▶ **TASK STATEMENT**:
Where the records below have a line with "message", that line is to be copied.
*** DATA TO PROCESS ***
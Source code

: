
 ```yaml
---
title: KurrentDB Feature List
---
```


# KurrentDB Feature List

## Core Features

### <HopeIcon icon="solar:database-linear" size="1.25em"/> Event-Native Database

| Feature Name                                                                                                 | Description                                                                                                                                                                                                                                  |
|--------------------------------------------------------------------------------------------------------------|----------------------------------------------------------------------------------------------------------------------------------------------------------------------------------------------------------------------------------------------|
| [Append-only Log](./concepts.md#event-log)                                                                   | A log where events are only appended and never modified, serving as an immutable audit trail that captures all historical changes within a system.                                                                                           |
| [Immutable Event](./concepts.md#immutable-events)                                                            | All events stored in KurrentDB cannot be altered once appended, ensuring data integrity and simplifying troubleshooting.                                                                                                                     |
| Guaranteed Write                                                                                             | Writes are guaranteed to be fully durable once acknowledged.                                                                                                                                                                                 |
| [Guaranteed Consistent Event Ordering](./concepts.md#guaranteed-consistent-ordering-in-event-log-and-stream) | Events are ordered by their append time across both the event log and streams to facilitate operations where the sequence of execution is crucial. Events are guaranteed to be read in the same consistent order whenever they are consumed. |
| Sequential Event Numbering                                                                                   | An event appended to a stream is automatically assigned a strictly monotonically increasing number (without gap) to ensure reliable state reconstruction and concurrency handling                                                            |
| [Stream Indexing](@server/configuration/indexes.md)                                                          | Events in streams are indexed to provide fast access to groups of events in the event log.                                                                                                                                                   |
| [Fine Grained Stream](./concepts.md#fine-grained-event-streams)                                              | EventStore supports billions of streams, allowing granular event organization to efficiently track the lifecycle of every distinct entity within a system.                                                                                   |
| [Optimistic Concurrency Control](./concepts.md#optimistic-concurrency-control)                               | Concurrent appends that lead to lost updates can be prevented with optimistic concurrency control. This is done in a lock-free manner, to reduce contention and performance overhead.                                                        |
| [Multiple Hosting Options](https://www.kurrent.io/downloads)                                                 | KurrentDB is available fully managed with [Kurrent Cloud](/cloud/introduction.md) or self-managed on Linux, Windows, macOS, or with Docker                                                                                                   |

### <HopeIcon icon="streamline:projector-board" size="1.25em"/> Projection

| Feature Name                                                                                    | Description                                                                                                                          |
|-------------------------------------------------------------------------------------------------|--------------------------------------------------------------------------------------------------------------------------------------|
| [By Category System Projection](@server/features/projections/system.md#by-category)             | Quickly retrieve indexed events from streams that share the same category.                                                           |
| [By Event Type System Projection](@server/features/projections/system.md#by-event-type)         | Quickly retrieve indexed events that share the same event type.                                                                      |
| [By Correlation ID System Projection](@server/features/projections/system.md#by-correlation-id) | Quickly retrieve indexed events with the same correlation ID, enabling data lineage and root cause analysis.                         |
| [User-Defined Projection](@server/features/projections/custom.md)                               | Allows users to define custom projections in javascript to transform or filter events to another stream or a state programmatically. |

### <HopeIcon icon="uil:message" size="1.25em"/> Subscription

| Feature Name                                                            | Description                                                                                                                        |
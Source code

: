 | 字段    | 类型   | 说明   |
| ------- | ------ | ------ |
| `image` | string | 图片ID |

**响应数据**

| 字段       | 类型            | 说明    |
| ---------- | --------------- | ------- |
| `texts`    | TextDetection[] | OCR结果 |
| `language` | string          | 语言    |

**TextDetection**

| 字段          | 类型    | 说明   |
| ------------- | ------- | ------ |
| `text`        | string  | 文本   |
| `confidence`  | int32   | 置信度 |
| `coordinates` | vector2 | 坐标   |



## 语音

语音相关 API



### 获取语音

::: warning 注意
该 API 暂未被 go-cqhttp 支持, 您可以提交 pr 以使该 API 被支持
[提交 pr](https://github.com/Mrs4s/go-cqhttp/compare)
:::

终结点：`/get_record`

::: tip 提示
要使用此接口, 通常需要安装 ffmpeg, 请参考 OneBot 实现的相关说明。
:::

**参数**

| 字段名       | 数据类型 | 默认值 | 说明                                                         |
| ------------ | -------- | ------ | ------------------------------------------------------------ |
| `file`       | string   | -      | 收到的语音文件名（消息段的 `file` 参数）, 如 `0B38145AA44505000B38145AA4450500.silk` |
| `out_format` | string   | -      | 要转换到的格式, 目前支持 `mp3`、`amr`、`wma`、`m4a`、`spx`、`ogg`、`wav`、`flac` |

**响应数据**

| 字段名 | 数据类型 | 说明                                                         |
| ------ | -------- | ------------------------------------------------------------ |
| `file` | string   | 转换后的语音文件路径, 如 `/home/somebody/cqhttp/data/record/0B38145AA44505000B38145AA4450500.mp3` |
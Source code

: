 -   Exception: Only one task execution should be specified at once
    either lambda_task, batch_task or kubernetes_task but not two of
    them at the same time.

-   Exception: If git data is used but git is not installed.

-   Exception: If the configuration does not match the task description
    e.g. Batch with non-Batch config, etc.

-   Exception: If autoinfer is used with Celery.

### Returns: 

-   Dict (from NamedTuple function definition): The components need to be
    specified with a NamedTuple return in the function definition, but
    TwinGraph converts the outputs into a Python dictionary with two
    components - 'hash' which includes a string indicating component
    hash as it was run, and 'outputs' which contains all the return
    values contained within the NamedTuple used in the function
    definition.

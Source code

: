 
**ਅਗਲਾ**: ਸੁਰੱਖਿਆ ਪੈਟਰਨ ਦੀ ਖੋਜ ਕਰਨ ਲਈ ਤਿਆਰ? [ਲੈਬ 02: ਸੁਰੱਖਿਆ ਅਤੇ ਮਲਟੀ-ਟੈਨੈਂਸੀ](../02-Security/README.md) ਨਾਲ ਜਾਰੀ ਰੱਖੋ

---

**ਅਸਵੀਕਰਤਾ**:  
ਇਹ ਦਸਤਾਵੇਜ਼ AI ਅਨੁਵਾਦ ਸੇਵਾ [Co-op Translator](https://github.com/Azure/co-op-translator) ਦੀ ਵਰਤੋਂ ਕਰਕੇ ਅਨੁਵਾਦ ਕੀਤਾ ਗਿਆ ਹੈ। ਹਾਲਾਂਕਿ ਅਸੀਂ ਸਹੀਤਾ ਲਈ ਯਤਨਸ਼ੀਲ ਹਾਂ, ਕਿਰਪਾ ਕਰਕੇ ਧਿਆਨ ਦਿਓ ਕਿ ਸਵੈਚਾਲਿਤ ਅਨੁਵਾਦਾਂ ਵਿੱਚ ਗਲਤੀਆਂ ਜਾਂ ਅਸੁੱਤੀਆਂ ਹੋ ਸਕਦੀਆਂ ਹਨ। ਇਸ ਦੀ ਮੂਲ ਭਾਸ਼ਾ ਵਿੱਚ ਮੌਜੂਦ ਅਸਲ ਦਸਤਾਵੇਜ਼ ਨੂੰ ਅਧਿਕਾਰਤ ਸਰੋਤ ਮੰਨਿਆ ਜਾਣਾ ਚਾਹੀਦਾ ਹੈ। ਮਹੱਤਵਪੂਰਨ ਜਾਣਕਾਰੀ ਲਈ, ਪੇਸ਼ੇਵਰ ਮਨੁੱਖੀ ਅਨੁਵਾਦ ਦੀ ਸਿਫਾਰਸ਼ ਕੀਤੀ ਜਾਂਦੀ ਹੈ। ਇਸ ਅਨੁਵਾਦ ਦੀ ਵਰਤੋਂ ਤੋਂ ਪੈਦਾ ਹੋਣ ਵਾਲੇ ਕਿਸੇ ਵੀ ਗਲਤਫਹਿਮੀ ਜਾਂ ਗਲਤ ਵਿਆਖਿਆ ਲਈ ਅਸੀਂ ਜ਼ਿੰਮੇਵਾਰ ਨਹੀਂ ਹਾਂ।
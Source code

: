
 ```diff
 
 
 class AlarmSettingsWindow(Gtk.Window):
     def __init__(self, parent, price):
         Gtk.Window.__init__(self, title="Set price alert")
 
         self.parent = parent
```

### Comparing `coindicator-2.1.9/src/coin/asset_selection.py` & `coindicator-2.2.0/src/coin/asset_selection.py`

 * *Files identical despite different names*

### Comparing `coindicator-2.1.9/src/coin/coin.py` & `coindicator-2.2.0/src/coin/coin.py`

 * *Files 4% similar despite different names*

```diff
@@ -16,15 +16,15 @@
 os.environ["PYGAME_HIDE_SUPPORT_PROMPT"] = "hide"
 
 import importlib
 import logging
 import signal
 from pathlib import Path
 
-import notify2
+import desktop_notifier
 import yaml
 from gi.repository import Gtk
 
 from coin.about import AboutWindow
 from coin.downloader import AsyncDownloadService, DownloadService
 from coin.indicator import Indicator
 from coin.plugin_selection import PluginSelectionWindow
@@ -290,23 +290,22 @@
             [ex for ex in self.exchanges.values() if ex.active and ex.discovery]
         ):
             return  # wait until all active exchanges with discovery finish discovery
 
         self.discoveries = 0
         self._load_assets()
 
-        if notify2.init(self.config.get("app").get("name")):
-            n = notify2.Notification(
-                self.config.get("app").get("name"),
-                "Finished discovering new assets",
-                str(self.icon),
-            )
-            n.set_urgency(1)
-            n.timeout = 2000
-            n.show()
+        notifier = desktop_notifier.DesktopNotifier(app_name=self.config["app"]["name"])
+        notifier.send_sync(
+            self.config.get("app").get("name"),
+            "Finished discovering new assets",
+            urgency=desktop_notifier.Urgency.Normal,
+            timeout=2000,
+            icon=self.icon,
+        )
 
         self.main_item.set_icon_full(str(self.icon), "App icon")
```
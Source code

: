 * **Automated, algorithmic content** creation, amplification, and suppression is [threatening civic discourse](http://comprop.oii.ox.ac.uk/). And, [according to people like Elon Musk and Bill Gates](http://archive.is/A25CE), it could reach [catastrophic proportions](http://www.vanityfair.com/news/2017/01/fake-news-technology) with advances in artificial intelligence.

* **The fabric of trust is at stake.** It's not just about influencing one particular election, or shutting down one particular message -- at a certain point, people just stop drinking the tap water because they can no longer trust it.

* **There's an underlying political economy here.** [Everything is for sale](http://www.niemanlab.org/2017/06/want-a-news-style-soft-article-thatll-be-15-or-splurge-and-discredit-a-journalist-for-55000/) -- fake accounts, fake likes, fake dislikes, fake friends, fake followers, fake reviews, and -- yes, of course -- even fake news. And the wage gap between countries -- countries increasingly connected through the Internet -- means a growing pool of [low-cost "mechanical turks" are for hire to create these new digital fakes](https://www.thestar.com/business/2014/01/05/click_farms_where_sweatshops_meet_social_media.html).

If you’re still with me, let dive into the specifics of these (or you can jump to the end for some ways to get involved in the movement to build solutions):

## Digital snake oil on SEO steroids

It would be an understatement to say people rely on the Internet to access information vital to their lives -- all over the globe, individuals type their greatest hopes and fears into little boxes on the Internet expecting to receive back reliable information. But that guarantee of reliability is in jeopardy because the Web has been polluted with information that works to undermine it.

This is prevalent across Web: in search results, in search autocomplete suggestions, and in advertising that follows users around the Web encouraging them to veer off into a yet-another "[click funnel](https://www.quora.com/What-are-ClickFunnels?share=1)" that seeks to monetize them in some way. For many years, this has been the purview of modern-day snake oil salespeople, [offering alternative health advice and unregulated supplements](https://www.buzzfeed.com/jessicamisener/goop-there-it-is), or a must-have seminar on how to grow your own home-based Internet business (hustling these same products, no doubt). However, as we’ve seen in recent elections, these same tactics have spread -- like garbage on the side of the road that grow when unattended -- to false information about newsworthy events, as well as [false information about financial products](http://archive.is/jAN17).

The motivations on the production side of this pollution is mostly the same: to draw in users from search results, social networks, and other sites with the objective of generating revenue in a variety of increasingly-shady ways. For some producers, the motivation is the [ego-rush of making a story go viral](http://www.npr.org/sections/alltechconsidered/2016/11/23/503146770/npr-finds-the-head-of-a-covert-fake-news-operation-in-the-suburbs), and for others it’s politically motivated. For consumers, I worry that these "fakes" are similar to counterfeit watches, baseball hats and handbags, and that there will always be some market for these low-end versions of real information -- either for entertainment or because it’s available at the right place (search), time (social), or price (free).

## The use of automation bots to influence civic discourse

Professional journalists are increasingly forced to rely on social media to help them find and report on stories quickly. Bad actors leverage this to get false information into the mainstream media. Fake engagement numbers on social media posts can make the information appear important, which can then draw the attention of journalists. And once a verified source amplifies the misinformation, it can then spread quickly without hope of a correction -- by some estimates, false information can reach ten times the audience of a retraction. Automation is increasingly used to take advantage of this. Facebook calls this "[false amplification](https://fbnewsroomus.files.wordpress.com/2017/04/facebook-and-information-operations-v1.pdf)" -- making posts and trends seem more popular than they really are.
*** End of DATA TO PROCESS ***
▶ **RESPONSE AREA**:
### <HopeIcon icon="uil:message" size="1.25em"/> Subscription
* **The fabric of trust is at stake.** It's not just about influencing one particular election, or shutting down one particular message -- at a certain point, people just stop drinking the tap water because they can no longer trust it.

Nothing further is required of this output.